**Exercise directions:** Every entry is to be restated exactly; pictures are not part of the copy.

[Source data]

▬▬▬▬▬▬

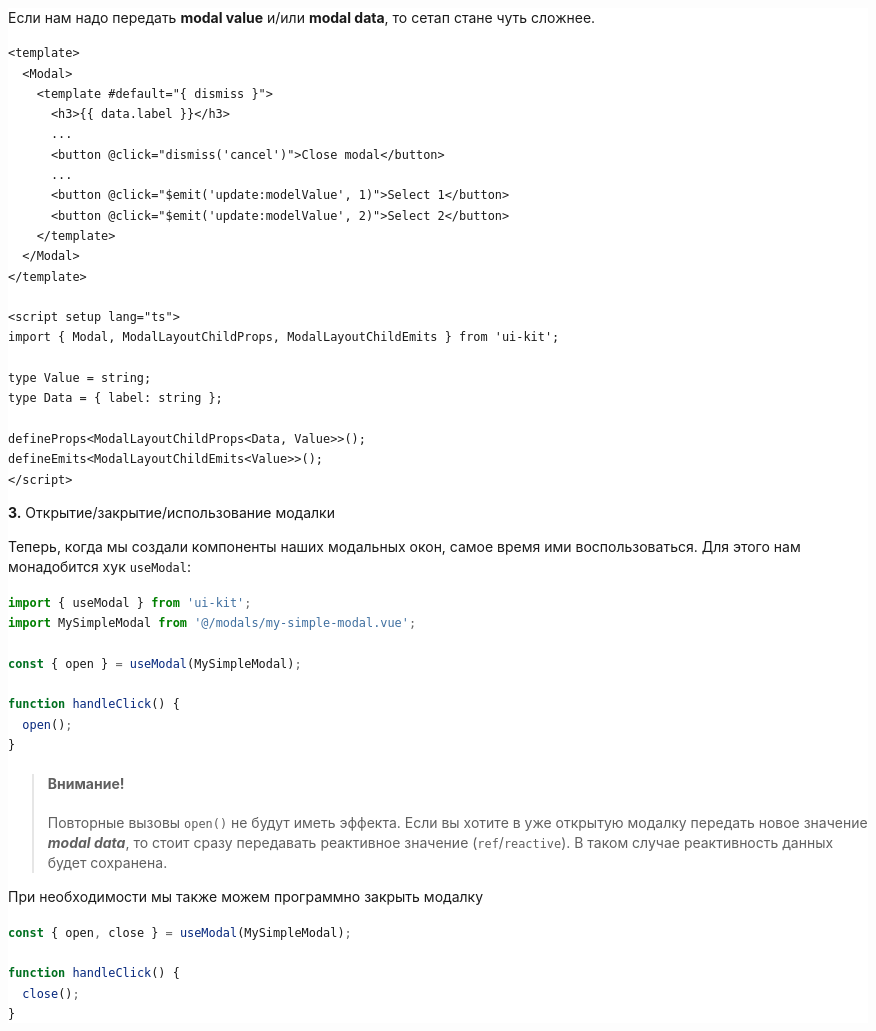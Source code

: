 Если нам надо передать **modal value** и/или **modal data**, то сетап стане чуть сложнее.

```vue
<template>
  <Modal>
    <template #default="{ dismiss }">
      <h3>{{ data.label }}</h3>
      ...
      <button @click="dismiss('cancel')">Close modal</button>
      ...
      <button @click="$emit('update:modelValue', 1)">Select 1</button>
      <button @click="$emit('update:modelValue', 2)">Select 2</button>
    </template>
  </Modal>
</template>

<script setup lang="ts">
import { Modal, ModalLayoutChildProps, ModalLayoutChildEmits } from 'ui-kit';

type Value = string;
type Data = { label: string };

defineProps<ModalLayoutChildProps<Data, Value>>();
defineEmits<ModalLayoutChildEmits<Value>>();
</script>
```

**3\.** Открытие/закрытие/использование модалки

Теперь, когда мы создали компоненты наших модальных окон, самое время ими воспользоваться. Для этого нам монадобится хук `useModal`:

```ts
import { useModal } from 'ui-kit';
import MySimpleModal from '@/modals/my-simple-modal.vue';

const { open } = useModal(MySimpleModal);

function handleClick() {
  open();
}
```

> #### Внимание!
>
> Повторные вызовы `open()` не будут иметь эффекта. Если вы хотите в уже открытую модалку передать новое значение **_modal data_**, то стоит сразу передавать реактивное значение (`ref`/`reactive`). В таком случае реактивность данных будет сохранена.

При необходимости мы также можем программно закрыть модалку

```ts
const { open, close } = useModal(MySimpleModal);

function handleClick() {
  close();
}
```
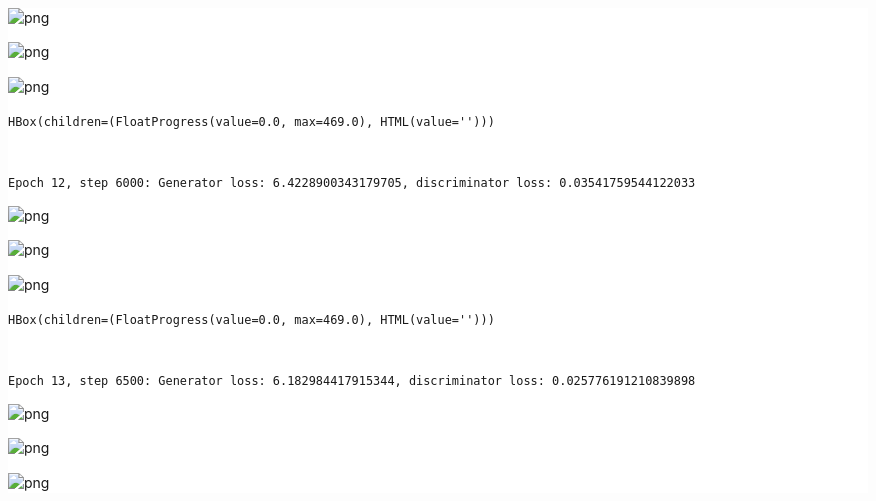 
    
![png](output_18_64.png)
    



    
![png](output_18_65.png)
    



    
![png](output_18_66.png)
    


    



    HBox(children=(FloatProgress(value=0.0, max=469.0), HTML(value='')))


    Epoch 12, step 6000: Generator loss: 6.4228900343179705, discriminator loss: 0.03541759544122033



    
![png](output_18_70.png)
    



    
![png](output_18_71.png)
    



    
![png](output_18_72.png)
    


    



    HBox(children=(FloatProgress(value=0.0, max=469.0), HTML(value='')))


    Epoch 13, step 6500: Generator loss: 6.182984417915344, discriminator loss: 0.025776191210839898



    
![png](output_18_76.png)
    



    
![png](output_18_77.png)
    



    
![png](output_18_78.png)
    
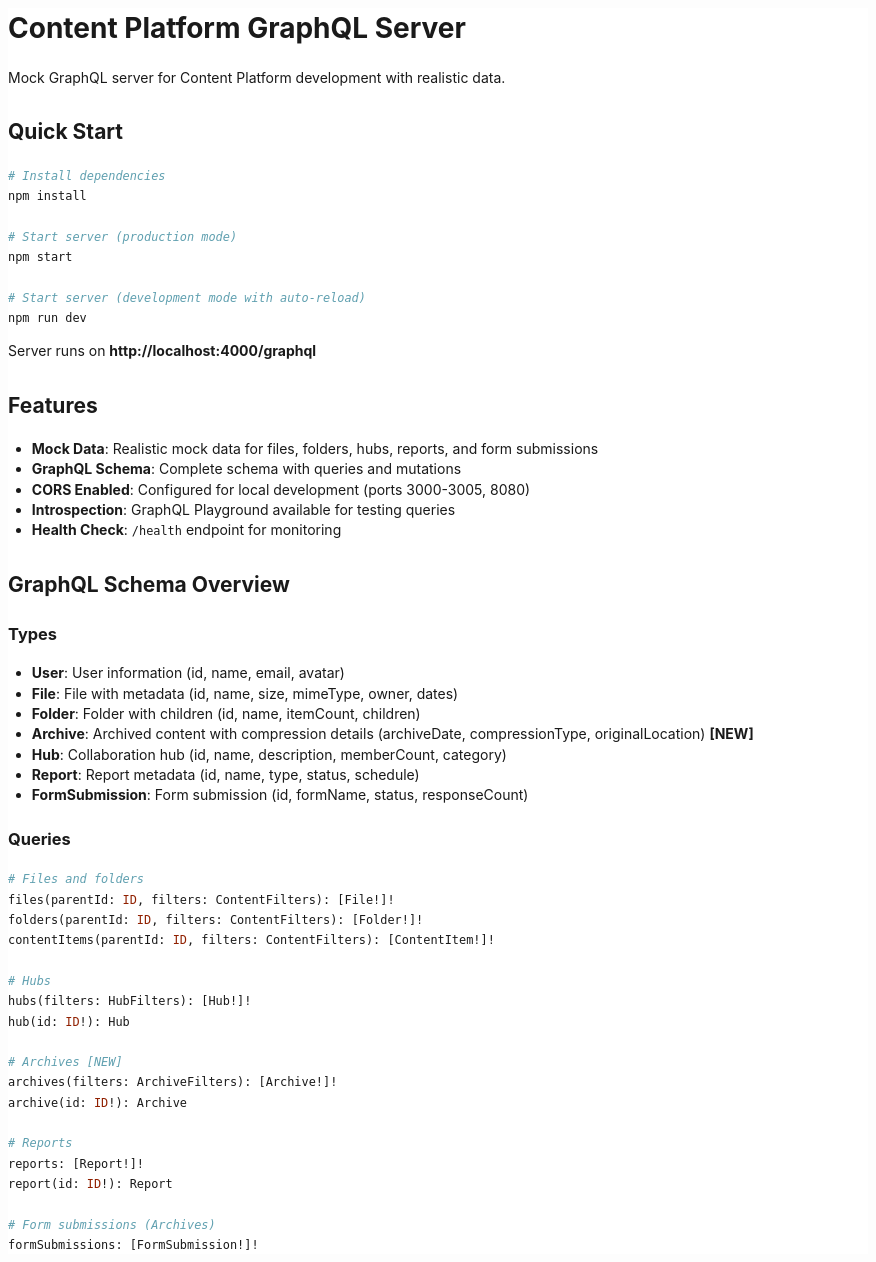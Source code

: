 # Content Platform GraphQL Server

Mock GraphQL server for Content Platform development with realistic data.

## Quick Start

```bash
# Install dependencies
npm install

# Start server (production mode)
npm start

# Start server (development mode with auto-reload)
npm run dev
```

Server runs on **http://localhost:4000/graphql**

## Features

- **Mock Data**: Realistic mock data for files, folders, hubs, reports, and form submissions
- **GraphQL Schema**: Complete schema with queries and mutations
- **CORS Enabled**: Configured for local development (ports 3000-3005, 8080)
- **Introspection**: GraphQL Playground available for testing queries
- **Health Check**: `/health` endpoint for monitoring

## GraphQL Schema Overview

### Types

- **User**: User information (id, name, email, avatar)
- **File**: File with metadata (id, name, size, mimeType, owner, dates)
- **Folder**: Folder with children (id, name, itemCount, children)
- **Archive**: Archived content with compression details (archiveDate, compressionType, originalLocation) **[NEW]**
- **Hub**: Collaboration hub (id, name, description, memberCount, category)
- **Report**: Report metadata (id, name, type, status, schedule)
- **FormSubmission**: Form submission (id, formName, status, responseCount)

### Queries

```graphql
# Files and folders
files(parentId: ID, filters: ContentFilters): [File!]!
folders(parentId: ID, filters: ContentFilters): [Folder!]!
contentItems(parentId: ID, filters: ContentFilters): [ContentItem!]!

# Hubs
hubs(filters: HubFilters): [Hub!]!
hub(id: ID!): Hub

# Archives [NEW]
archives(filters: ArchiveFilters): [Archive!]!
archive(id: ID!): Archive

# Reports
reports: [Report!]!
report(id: ID!): Report

# Form submissions (Archives)
formSubmissions: [FormSubmission!]!

```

▬▬▬▬▬▬

**Final answer:**
Source code

: Если нам надо передать **modal value** и/или **modal data**, то сетап стане чуть сложнее.

```vue
<template>
  <Modal>
    <template #default="{ dismiss }">
      <h3>{{ data.label }}</h3>
      ...
      <button @click="dismiss('cancel')">Close modal</button>
      ...
      <button @click="$emit('update:modelValue', 1)">Select 1</button>
      <button @click="$emit('update:modelValue', 2)">Select 2</button>
    </template>
  </Modal>
</template>

<script setup lang="ts">
import { Modal, ModalLayoutChildProps, ModalLayoutChildEmits } from 'ui-kit';

type Value = string;
type Data = { label: string };

defineProps<ModalLayoutChildProps<Data, Value>>();
defineEmits<ModalLayoutChildEmits<Value>>();
</script>
```

**3\.** Открытие/закрытие/использование модалки

Теперь, когда мы создали компоненты наших модальных окон, самое время ими воспользоваться. Для этого нам монадобится хук `useModal`:

```ts
import { useModal } from 'ui-kit';
import MySimpleModal from '@/modals/my-simple-modal.vue';

const { open } = useModal(MySimpleModal);

function handleClick() {
  open();
}
```

> #### Внимание!
>
> Повторные вызовы `open()` не будут иметь эффекта. Если вы хотите в уже открытую модалку передать новое значение **_modal data_**, то стоит сразу передавать реактивное значение (`ref`/`reactive`). В таком случае реактивность данных будет сохранена.

При необходимости мы также можем программно закрыть модалку

```ts
const { open, close } = useModal(MySimpleModal);

function handleClick() {
  close();
}
```
    
![png](output_18_64.png)
    



    
![png](output_18_65.png)
    



    
![png](output_18_66.png)
    


    



    HBox(children=(FloatProgress(value=0.0, max=469.0), HTML(value='')))


    Epoch 12, step 6000: Generator loss: 6.4228900343179705, discriminator loss: 0.03541759544122033



    
![png](output_18_70.png)
    



    
![png](output_18_71.png)
    



    
![png](output_18_72.png)
    


    



    HBox(children=(FloatProgress(value=0.0, max=469.0), HTML(value='')))


    Epoch 13, step 6500: Generator loss: 6.182984417915344, discriminator loss: 0.025776191210839898



    
![png](output_18_76.png)
    



    
![png](output_18_77.png)
    



    
![png](output_18_78.png)
    
Source code

: # Content Platform GraphQL Server

Mock GraphQL server for Content Platform development with realistic data.

## Quick Start

```bash
# Install dependencies
npm install

# Start server (production mode)
npm start

# Start server (development mode with auto-reload)
npm run dev
```

Server runs on **http://localhost:4000/graphql**

## Features

- **Mock Data**: Realistic mock data for files, folders, hubs, reports, and form submissions
- **GraphQL Schema**: Complete schema with queries and mutations
- **CORS Enabled**: Configured for local development (ports 3000-3005, 8080)
- **Introspection**: GraphQL Playground available for testing queries
- **Health Check**: `/health` endpoint for monitoring

## GraphQL Schema Overview

### Types

- **User**: User information (id, name, email, avatar)
- **File**: File with metadata (id, name, size, mimeType, owner, dates)
- **Folder**: Folder with children (id, name, itemCount, children)
- **Archive**: Archived content with compression details (archiveDate, compressionType, originalLocation) **[NEW]**
- **Hub**: Collaboration hub (id, name, description, memberCount, category)
- **Report**: Report metadata (id, name, type, status, schedule)
- **FormSubmission**: Form submission (id, formName, status, responseCount)

### Queries

```graphql
# Files and folders
files(parentId: ID, filters: ContentFilters): [File!]!
folders(parentId: ID, filters: ContentFilters): [Folder!]!
contentItems(parentId: ID, filters: ContentFilters): [ContentItem!]!

# Hubs
hubs(filters: HubFilters): [Hub!]!
hub(id: ID!): Hub

# Archives [NEW]
archives(filters: ArchiveFilters): [Archive!]!
archive(id: ID!): Archive

# Reports
reports: [Report!]!
report(id: ID!): Report

# Form submissions (Archives)
formSubmissions: [FormSubmission!]!

```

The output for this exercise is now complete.